*GOAL OF THE EXERCISE*
Go through the entries and copy every line that has the string "mapped" in it.

*** Opening of DATA FOR THIS EXERCISE ***

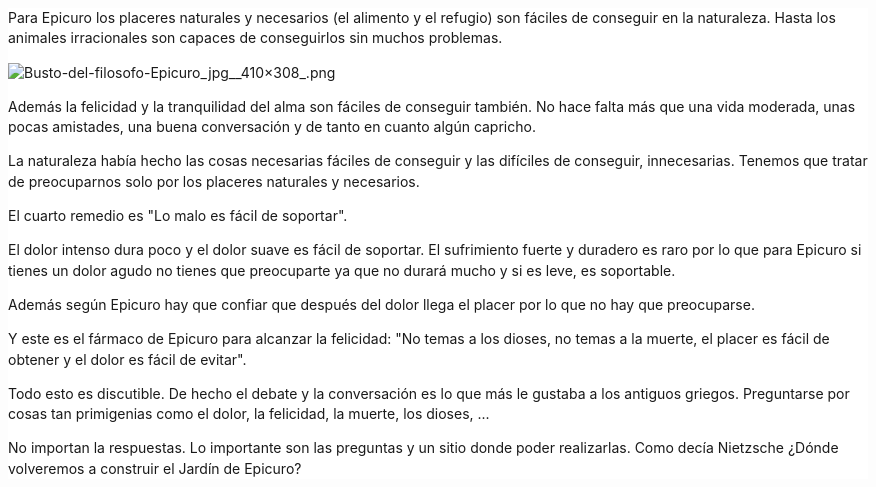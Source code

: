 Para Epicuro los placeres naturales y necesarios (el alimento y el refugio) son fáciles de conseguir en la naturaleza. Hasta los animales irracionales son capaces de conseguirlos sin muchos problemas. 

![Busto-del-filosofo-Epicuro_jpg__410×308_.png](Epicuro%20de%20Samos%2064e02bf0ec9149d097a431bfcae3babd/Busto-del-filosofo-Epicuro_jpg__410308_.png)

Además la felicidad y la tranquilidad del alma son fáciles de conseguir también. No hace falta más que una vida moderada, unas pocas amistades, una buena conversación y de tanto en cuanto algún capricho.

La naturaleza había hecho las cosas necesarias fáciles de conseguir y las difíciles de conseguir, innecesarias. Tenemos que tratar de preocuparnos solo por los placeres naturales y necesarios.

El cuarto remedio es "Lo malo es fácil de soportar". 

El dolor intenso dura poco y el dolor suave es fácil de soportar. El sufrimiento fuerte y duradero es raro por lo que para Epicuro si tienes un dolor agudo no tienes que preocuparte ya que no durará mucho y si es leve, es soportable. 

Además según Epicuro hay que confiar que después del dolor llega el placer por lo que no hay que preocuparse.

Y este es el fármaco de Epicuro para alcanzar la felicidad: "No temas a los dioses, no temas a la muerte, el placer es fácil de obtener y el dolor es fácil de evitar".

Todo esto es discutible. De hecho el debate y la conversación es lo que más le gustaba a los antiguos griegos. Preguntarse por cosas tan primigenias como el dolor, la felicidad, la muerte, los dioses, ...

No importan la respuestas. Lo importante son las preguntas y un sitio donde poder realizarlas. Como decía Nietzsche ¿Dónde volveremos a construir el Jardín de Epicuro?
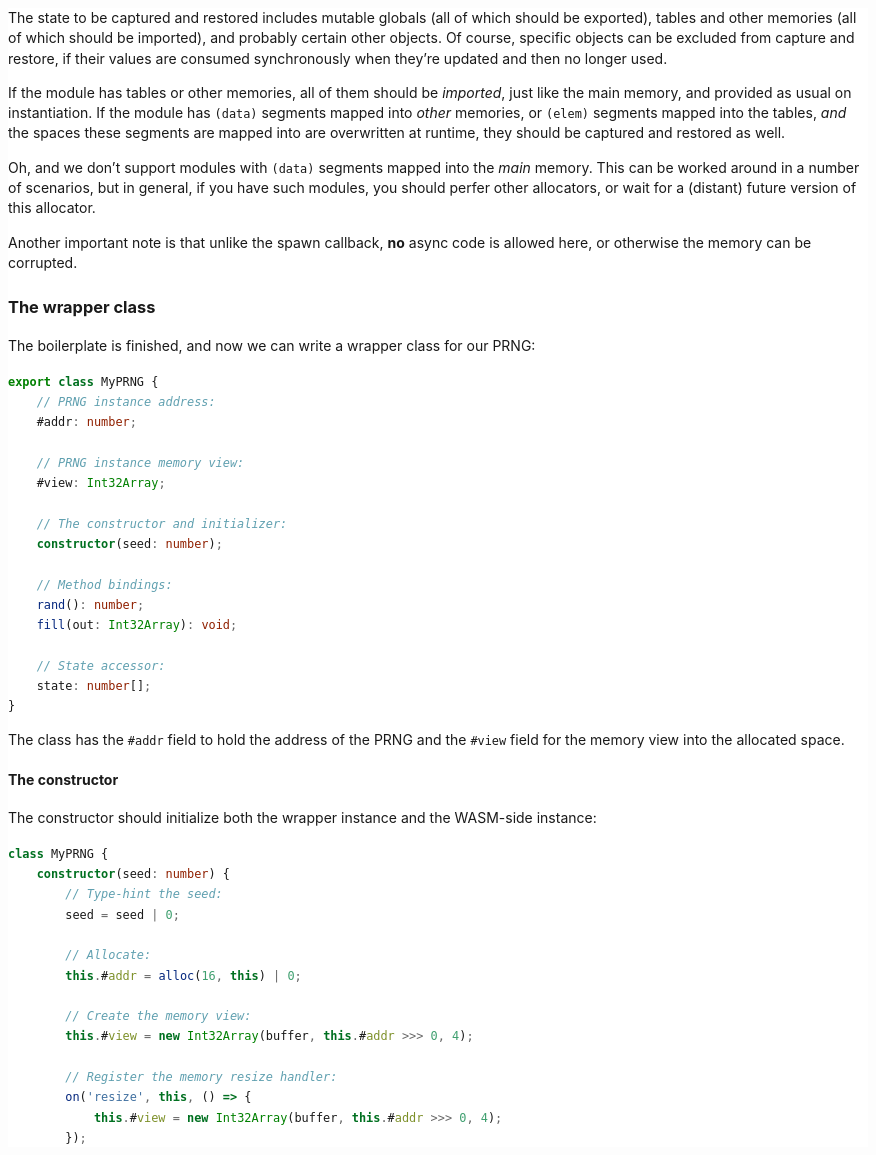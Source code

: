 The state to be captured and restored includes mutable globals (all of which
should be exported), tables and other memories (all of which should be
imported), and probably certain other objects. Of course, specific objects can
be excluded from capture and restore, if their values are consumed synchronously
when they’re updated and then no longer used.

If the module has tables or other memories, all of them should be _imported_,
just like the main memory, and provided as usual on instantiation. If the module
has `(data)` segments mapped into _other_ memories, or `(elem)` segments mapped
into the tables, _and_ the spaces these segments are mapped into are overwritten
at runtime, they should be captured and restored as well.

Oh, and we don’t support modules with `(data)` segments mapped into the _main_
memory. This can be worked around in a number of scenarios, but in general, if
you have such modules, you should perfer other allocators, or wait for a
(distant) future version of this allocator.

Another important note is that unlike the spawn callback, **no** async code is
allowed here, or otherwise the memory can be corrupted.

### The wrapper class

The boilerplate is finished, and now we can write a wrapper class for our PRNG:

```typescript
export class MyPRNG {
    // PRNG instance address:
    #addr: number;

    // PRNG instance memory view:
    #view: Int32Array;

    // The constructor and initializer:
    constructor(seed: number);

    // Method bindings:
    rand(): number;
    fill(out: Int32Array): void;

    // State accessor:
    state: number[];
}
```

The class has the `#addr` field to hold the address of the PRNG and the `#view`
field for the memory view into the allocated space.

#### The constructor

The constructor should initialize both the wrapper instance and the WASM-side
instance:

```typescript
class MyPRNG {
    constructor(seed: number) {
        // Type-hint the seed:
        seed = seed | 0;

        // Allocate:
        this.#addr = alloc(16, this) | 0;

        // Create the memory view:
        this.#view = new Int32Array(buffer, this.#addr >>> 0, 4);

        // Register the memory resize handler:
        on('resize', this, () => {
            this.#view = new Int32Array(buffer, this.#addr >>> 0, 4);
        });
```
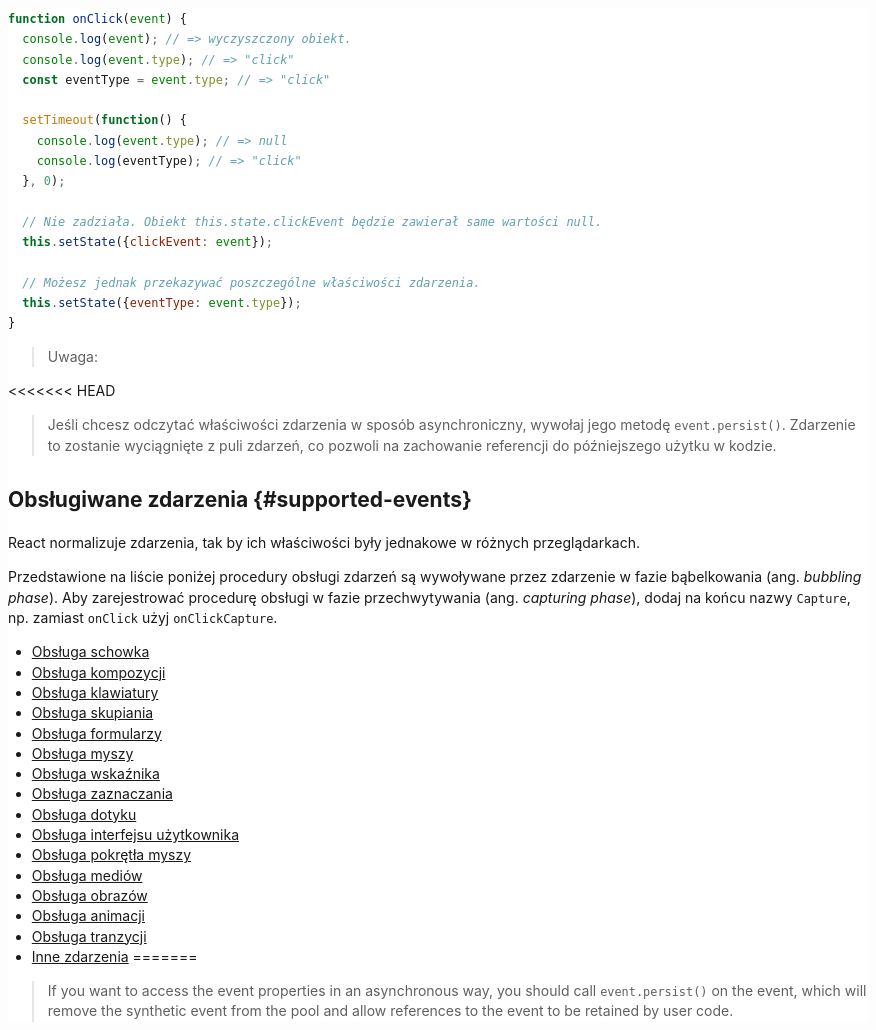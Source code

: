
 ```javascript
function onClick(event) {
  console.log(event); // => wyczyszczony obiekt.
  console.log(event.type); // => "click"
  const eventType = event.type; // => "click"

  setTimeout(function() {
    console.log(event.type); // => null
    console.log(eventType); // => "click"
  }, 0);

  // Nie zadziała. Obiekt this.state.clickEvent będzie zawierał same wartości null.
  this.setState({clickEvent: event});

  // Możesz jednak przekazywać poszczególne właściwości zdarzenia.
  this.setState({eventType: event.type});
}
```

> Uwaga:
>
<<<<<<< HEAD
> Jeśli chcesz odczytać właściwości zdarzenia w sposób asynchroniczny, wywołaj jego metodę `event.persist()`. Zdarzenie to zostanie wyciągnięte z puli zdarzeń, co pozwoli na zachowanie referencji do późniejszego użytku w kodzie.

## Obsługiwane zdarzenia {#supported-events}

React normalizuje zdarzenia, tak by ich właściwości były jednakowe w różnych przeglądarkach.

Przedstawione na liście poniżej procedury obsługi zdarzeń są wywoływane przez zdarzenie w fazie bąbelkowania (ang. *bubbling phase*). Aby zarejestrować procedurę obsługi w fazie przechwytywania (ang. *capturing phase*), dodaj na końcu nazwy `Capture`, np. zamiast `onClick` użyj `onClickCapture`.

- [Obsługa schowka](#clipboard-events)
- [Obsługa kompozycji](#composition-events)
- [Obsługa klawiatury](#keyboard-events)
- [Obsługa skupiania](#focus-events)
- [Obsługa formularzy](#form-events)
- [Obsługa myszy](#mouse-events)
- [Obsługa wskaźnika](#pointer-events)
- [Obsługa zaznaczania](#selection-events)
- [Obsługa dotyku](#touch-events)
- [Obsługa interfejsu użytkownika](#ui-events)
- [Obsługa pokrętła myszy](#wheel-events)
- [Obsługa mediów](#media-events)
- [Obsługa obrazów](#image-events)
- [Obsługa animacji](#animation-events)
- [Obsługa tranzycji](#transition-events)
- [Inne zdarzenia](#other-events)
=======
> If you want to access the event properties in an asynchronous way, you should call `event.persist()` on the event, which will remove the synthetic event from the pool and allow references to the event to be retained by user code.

*** Close of DATA FOR THIS EXERCISE ***

*EXERCISE RESPONSE*
has `(data)` segments mapped into _other_ memories, or `(elem)` segments mapped
into the tables, _and_ the spaces these segments are mapped into are overwritten
Oh, and we don’t support modules with `(data)` segments mapped into the _main_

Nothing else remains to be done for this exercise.